International shipping authorities and Western governments have urged tanker operators not to pay fees demanded by Iran for passage through the Strait of Hormuz, one of the world's most critical oil shipping lanes, through which roughly 20% of global oil supply transits daily.
The warnings came after a ceasefire agreement, reportedly reached earlier this week, failed to restore normal shipping traffic through the waterway. Operators had hoped the agreement would ease tensions and allow vessels to pass freely, but disruptions have continued, with Iran reportedly demanding financial payments from commercial vessels seeking to transit the strait.
Shipping industry groups and Western naval advisories have cautioned that paying such fees could be interpreted as legitimising Iranian control over an internationally recognised waterway, and may also expose companies to sanctions risk. The Strait of Hormuz is considered international waters under the United Nations Convention on the Law of the Sea (UNCLOS), and no single nation has the legal right to charge transit fees.
The disruption has raised fresh concerns about global energy security.
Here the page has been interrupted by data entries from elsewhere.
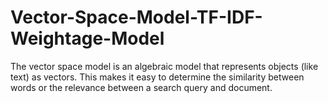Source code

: # Vector-Space-Model-TF-IDF-Weightage-Model
The vector space model is an algebraic model that represents objects (like text) as vectors. This makes it easy to determine the similarity between words or the relevance between a search query and document.

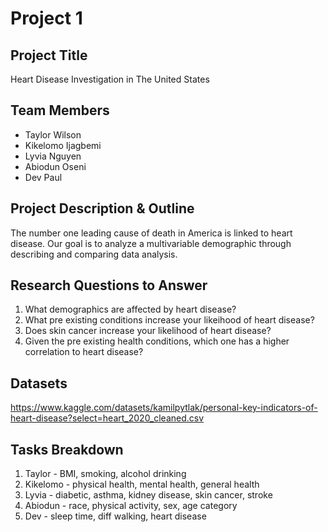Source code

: # Project 1

## Project Title
Heart Disease Investigation in The United States

## Team Members
- Taylor Wilson
- Kikelomo Ijagbemi
- Lyvia Nguyen
- Abiodun Oseni
- Dev Paul

## Project Description & Outline
The number one leading cause of death in America is linked to heart disease. Our goal is to analyze a multivariable demographic through describing and comparing data analysis. 

## Research Questions to Answer
1. What demographics are affected by heart disease?
2. What pre existing conditions increase your likeihood of heart disease?
3. Does skin cancer increase your likelihood of heart disease?
4. Given the pre existing health conditions, which one has a higher correlation to heart disease?

## Datasets 
https://www.kaggle.com/datasets/kamilpytlak/personal-key-indicators-of-heart-disease?select=heart_2020_cleaned.csv

## Tasks Breakdown 
1. Taylor - BMI, smoking, alcohol drinking
2. Kikelomo - physical health, mental health, general health
3. Lyvia - diabetic, asthma, kidney disease, skin cancer, stroke
4. Abiodun - race,  physical activity, sex, age category
5. Dev - sleep time, diff walking, heart disease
The strait, located between Iran and Oman, is the only sea route connecting the Persian Gulf to the open ocean, making it a chokepoint for oil exports from Saudi Arabia, the UAE, Kuwait, and Iraq. Any prolonged blockage or fee regime could have significant consequences for global oil prices and supply chains.
Naval forces from several countries are reported to be monitoring the situation closely. Diplomatic efforts are ongoing to restore freedom of navigation through the strait, though no resolution had been confirmed as of April 11, 2026.